Spark OFF_HEAP occurs "java.lang.RuntimeException: org.apache.spark.storage.BlockNotFoundException"

swin...@gmail.com

unread,

Mar 25, 2015, 9:27:42 PM3/25/15

to tachyo...@googlegroups.com

I run the job with spark 1.3 /Tachyon 0.6.1/hadoop 2.5.0-cdh5.2.0, when the memory of tachyon reach 100% used,it orrurs the exception "java.lang.RuntimeException: org.apache.spark.storage.BlockNotFoundException",i use rdd.persistence(StorageLevel.OFF_HEAP),Doesn't this mode store the rdd in underfs? When the numbers of RDD is too large to store in tachyon,how to avoid the loss of RDD?

thank you for any help!

Calvin Jia

unread,

Mar 26, 2015, 4:32:06 AM3/26/15

to tachyo...@googlegroups.com

Hi,

Currently I think spark uses TRY_CACHE mode to write to Tachyon, meaning data will be lost when it is evicted. (From this thread: https://groups.google.com/forum/#!topic/tachyon-users/xb8zwqIjIa4). This seems to be an integration issue between Spark and Tachyon. For now, you may need to persist the data to disk if the data set is too large.

Haoyuan Li

unread,

Mar 26, 2015, 4:42:06 AM3/26/15

to swin...@gmail.com, tachyo...@googlegroups.com

You may wanna try Tiered storage in Tachyon 0.6.1.

On Wed, Mar 25, 2015 at 6:27 PM, <swin...@gmail.com> wrote:

I run the job with spark 1.3 /Tachyon 0.6.1/hadoop 2.5.0-cdh5.2.0, when the memory of tachyon reach 100% used,it orrurs the exception "java.lang.RuntimeException: org.apache.spark.storage.BlockNotFoundException",i use rdd.persistence(StorageLevel.OFF_HEAP),Doesn't this mode store the rdd in underfs? When the numbers of RDD is too large to store in tachyon,how to avoid the loss of RDD?

thank you for any help!

--
You received this message because you are subscribed to the Google Groups "Tachyon Users" group.
To unsubscribe from this group and stop receiving emails from it, send an email to tachyon-user...@googlegroups.com.
For more options, visit https://groups.google.com/d/optout.

--

Haoyuan Li

AMPLab, EECS, UC Berkeley

http://www.cs.berkeley.edu/~haoyuan/

swin...@gmail.com

unread,

Mar 26, 2015, 6:45:49 AM3/26/15

to tachyo...@googlegroups.com, swin...@gmail.com

what is Tiered storage?

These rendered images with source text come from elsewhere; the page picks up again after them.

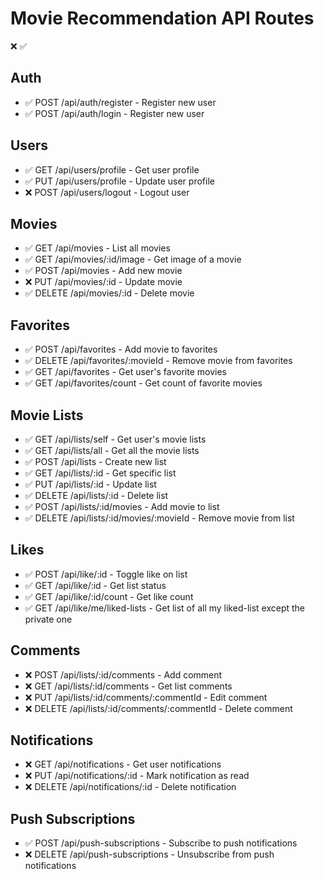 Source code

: # Movie Recommendation API Routes

❌ ✅

## Auth
- ✅ POST /api/auth/register         - Register new user
- ✅ POST /api/auth/login            - Register new user

## Users
- ✅ GET /api/users/profile          - Get user profile
- ✅ PUT /api/users/profile          - Update user profile
- ❌ POST /api/users/logout          - Logout user

## Movies
- ✅ GET /api/movies                 - List all movies
- ✅ GET /api/movies/:id/image             - Get image of a movie
- ✅ POST /api/movies                - Add new movie
- ❌ PUT /api/movies/:id             - Update movie
- ✅ DELETE /api/movies/:id          - Delete movie

## Favorites

- ✅ POST /api/favorites - Add movie to favorites
- ✅ DELETE /api/favorites/:movieId - Remove movie from favorites
- ✅ GET /api/favorites - Get user's favorite movies
- ✅ GET /api/favorites/count - Get count of favorite movies

## Movie Lists
- ✅ GET /api/lists/self                  - Get user's movie lists
- ✅ GET /api/lists/all                  - Get all the movie lists
- ✅ POST /api/lists                 - Create new list
- ✅ GET /api/lists/:id              - Get specific list
- ✅ PUT /api/lists/:id              - Update list
- ✅ DELETE /api/lists/:id           - Delete list
- ✅ POST /api/lists/:id/movies      - Add movie to list
- ✅ DELETE /api/lists/:id/movies/:movieId - Remove movie from list

## Likes
- ✅ POST /api/like/:id        - Toggle like on list
- ✅ GET /api/like/:id        - Get list status
- ✅ GET /api/like/:id/count  - Get like count
- ✅ GET /api/like/me/liked-lists        - Get list of all my liked-list except the private one

## Comments
- ❌ POST /api/lists/:id/comments    - Add comment
- ❌ GET /api/lists/:id/comments     - Get list comments
- ❌ PUT /api/lists/:id/comments/:commentId  - Edit comment
- ❌ DELETE /api/lists/:id/comments/:commentId - Delete comment

## Notifications
- ❌ GET /api/notifications          - Get user notifications
- ❌ PUT /api/notifications/:id      - Mark notification as read
- ❌ DELETE /api/notifications/:id   - Delete notification

## Push Subscriptions
- ✅ POST /api/push-subscriptions    - Subscribe to push notifications
- ❌ DELETE /api/push-subscriptions  - Unsubscribe from push notifications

Is there document about this?

在 2015年3月26日星期四 UTC+8下午4:42:06，Haoyuan Li写道：

Calvin Jia

unread,

Mar 27, 2015, 4:12:34 PM3/27/15

to tachyo...@googlegroups.com, swin...@gmail.com

Tiered storage is a new feature in Tachyon 0.6. The documentation can be found here: http://tachyon-project.org/Hierarchy-Storage-on-Tachyon.html

苗海泉

unread,

Jul 27, 2016, 2:51:58 AM7/27/16

to Alluxio Users, tachyo...@googlegroups.com

Hello everybody, I use spark 1.6.2 and alluxio-1.2.0 , when I start test persist in spark-shell as follow codes,what happen?

Because new vesion alluxio not support this ?

If you kown the reason ,please tell me ,thank you very much!

scala> val afile = sc.textFile("hdfs://spark29:9000/home/logs/nat/nat_1467220740000_1467220800000")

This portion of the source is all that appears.